Exercise aim |
In the listing below, the answer starts at the line that has "Run all the" and stops after the line that has "index i.e. 0"; please repeat that part exactly and nothing more.
_ _ _ _ _
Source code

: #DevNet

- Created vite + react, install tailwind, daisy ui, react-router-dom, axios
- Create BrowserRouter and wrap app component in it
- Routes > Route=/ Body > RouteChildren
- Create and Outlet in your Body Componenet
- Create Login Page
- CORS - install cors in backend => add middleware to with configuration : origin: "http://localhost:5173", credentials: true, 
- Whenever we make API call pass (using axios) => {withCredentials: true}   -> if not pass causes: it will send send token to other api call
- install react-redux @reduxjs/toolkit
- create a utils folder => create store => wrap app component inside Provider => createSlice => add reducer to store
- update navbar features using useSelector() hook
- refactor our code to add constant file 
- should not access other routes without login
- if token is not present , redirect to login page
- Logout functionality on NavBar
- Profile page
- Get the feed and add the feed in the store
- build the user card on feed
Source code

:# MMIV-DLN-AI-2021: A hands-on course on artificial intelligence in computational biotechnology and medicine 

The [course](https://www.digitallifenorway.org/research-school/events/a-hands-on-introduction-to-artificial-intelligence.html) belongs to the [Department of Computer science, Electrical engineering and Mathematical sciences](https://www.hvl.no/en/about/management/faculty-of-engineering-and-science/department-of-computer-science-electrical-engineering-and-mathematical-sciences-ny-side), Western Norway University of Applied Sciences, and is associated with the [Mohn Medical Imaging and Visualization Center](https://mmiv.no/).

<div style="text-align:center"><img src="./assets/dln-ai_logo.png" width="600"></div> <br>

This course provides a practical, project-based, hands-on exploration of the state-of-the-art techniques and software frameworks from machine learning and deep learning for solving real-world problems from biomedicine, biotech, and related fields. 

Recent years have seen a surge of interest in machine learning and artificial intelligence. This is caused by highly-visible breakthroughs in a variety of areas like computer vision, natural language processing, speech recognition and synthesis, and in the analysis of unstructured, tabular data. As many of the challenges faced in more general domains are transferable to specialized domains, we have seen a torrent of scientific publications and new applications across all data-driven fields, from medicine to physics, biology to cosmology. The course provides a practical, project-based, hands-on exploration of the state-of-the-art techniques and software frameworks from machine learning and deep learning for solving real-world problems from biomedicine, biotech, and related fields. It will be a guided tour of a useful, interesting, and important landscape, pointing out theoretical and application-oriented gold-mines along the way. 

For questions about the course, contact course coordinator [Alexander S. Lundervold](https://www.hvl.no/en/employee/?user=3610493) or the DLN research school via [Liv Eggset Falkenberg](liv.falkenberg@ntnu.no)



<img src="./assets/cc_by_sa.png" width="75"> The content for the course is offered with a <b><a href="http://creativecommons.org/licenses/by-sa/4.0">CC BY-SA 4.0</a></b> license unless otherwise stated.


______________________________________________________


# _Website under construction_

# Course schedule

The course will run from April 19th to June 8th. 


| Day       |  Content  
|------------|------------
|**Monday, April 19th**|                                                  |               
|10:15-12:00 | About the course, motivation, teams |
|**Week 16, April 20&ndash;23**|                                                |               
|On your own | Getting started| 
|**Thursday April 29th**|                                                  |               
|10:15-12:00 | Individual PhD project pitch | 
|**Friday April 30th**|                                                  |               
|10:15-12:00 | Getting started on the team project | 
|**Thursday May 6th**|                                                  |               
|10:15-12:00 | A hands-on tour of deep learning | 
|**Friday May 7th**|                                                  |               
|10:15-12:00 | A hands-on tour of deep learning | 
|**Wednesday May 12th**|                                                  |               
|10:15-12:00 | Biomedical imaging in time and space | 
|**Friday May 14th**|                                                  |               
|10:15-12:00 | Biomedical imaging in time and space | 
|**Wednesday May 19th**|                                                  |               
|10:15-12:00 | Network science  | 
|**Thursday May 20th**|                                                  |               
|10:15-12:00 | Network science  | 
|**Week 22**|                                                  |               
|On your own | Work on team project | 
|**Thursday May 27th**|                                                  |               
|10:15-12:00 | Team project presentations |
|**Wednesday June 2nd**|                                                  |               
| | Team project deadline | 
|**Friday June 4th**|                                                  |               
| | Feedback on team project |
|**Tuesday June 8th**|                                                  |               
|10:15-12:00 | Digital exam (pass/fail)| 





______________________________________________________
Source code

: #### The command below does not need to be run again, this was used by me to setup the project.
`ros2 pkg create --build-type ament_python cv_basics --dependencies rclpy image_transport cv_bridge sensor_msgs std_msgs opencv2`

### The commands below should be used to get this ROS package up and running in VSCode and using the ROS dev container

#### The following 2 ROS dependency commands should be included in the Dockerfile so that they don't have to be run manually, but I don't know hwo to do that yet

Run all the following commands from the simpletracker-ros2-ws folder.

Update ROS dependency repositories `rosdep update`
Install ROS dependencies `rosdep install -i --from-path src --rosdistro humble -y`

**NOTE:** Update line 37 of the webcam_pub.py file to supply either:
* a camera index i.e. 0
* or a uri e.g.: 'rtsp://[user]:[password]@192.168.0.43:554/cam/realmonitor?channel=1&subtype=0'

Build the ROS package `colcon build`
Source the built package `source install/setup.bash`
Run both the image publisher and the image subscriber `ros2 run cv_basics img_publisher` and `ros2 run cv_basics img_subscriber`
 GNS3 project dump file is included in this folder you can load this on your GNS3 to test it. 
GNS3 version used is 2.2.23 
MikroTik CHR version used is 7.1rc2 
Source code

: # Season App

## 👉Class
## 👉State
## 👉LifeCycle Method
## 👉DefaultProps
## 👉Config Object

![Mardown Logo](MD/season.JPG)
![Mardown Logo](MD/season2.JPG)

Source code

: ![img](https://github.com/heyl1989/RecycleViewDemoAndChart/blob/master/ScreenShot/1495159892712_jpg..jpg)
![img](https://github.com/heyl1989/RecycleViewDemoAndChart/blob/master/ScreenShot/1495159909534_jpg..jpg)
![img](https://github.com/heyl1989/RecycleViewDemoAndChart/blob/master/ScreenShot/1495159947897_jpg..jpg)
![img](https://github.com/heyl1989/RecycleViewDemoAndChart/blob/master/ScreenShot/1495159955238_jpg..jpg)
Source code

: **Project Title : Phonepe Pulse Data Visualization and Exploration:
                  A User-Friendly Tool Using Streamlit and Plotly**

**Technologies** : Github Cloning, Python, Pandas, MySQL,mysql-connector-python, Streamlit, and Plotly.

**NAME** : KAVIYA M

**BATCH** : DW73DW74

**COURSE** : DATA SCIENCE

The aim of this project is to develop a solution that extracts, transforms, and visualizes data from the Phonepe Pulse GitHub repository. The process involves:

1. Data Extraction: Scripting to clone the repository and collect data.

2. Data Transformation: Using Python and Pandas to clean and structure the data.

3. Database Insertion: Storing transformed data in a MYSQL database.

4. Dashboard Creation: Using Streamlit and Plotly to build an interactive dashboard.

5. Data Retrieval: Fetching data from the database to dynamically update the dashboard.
_ _ _ _ _
Task answer |
Run all the following commands from the simpletracker-ros2-ws folder.

Update ROS dependency repositories `rosdep update`
Install ROS dependencies `rosdep install -i --from-path src --rosdistro humble -y`

**NOTE:** Update line 37 of the webcam_pub.py file to supply either:
* a camera index i.e. 0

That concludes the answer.